■ **Record excerpts**:
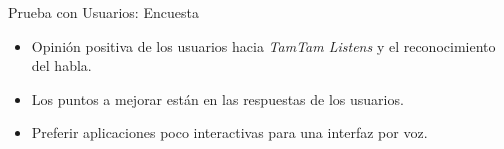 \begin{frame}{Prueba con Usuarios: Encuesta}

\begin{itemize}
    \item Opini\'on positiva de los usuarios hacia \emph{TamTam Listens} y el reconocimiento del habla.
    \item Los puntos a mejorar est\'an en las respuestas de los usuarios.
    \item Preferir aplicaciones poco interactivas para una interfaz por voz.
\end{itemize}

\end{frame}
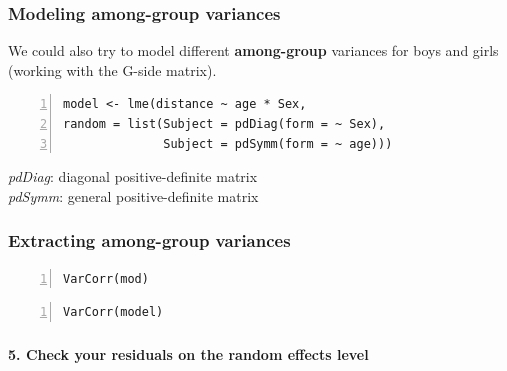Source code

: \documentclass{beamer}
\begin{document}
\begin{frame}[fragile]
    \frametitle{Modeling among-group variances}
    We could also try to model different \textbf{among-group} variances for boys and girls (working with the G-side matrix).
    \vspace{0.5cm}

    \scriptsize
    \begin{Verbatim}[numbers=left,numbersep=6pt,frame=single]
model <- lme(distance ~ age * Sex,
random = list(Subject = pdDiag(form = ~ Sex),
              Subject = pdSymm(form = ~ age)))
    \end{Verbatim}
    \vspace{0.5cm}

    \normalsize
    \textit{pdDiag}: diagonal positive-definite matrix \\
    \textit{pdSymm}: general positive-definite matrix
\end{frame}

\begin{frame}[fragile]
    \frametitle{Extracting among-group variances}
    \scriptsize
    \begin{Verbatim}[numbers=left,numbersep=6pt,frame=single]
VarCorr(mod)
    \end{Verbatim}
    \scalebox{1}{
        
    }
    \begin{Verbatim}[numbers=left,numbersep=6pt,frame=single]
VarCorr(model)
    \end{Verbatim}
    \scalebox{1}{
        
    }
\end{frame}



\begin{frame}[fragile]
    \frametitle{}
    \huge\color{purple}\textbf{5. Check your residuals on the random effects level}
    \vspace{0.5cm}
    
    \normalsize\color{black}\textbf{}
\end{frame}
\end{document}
...
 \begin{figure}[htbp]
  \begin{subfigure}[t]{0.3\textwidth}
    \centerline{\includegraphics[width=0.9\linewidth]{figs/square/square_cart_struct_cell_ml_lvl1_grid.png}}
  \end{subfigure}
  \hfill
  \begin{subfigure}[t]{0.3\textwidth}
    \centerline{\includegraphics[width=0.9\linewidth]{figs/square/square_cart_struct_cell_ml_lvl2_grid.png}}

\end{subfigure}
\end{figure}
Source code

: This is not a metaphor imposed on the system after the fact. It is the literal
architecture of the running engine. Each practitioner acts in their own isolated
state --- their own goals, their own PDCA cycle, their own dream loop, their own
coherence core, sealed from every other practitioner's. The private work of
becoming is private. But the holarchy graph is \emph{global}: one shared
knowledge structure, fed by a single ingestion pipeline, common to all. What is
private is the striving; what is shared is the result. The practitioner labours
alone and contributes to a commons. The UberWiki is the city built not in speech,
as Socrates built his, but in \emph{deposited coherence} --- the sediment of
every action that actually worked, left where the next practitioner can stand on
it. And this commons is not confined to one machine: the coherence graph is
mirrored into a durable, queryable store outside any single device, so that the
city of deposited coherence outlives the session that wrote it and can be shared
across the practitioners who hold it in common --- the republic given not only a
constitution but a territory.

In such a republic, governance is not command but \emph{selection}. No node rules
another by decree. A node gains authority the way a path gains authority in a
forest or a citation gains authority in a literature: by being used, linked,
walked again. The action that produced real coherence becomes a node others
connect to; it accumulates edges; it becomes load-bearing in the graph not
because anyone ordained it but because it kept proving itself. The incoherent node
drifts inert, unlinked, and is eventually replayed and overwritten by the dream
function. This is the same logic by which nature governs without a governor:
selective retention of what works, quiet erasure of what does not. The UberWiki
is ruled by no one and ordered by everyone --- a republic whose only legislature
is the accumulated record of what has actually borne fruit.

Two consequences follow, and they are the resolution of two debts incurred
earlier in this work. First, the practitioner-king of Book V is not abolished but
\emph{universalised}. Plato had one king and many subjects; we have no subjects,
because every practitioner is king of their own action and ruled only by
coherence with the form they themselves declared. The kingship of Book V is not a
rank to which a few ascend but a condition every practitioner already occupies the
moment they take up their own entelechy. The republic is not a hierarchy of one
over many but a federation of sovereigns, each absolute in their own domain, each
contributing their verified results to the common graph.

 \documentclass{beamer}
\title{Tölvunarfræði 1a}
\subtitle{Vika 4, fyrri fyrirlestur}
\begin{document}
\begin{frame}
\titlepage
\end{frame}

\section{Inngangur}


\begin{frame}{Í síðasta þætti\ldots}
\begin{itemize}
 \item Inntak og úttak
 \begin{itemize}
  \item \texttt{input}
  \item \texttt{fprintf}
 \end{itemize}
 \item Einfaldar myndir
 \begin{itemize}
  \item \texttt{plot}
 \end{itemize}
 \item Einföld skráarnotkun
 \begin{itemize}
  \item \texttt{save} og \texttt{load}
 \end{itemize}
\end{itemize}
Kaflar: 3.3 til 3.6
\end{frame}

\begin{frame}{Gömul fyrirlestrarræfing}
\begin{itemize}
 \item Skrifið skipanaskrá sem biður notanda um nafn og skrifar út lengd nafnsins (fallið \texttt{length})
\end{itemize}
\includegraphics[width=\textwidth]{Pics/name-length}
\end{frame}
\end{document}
---
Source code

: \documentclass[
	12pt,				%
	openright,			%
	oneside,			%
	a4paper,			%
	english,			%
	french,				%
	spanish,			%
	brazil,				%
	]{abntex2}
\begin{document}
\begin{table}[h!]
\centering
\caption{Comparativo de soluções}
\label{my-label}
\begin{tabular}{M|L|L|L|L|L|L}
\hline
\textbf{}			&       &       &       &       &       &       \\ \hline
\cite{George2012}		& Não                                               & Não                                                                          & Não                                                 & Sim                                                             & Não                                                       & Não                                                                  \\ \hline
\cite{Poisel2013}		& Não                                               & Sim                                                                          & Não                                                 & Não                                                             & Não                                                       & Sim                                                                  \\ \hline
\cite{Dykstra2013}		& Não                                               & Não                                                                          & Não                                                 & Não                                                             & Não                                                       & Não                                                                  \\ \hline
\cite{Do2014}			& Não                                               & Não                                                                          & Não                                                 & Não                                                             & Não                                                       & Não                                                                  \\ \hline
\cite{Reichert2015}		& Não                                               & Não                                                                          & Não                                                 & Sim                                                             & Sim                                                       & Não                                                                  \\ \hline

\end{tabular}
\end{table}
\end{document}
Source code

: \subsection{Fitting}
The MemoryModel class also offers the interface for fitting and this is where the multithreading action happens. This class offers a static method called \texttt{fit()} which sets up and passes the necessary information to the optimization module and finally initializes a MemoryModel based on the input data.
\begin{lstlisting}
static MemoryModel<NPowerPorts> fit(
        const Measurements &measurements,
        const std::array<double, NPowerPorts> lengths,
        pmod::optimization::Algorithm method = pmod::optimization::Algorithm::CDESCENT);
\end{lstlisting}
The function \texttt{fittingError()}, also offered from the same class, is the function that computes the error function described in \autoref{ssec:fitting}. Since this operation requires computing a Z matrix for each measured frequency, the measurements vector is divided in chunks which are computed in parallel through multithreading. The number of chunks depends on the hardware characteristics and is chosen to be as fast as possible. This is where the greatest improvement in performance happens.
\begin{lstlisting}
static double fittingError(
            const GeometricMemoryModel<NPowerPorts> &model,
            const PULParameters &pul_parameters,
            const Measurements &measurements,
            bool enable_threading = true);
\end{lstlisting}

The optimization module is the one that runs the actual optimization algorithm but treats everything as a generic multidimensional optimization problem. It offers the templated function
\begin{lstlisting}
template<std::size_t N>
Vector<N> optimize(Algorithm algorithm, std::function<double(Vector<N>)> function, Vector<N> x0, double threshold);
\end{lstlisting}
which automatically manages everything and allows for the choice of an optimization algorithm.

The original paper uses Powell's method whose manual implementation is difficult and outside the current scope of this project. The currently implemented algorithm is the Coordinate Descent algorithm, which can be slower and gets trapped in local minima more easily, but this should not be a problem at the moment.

■ **What the task asks**:
Some lines of the data may hold the word "authority". Say how many do, with nothing else.

■ **Response to the task**:
2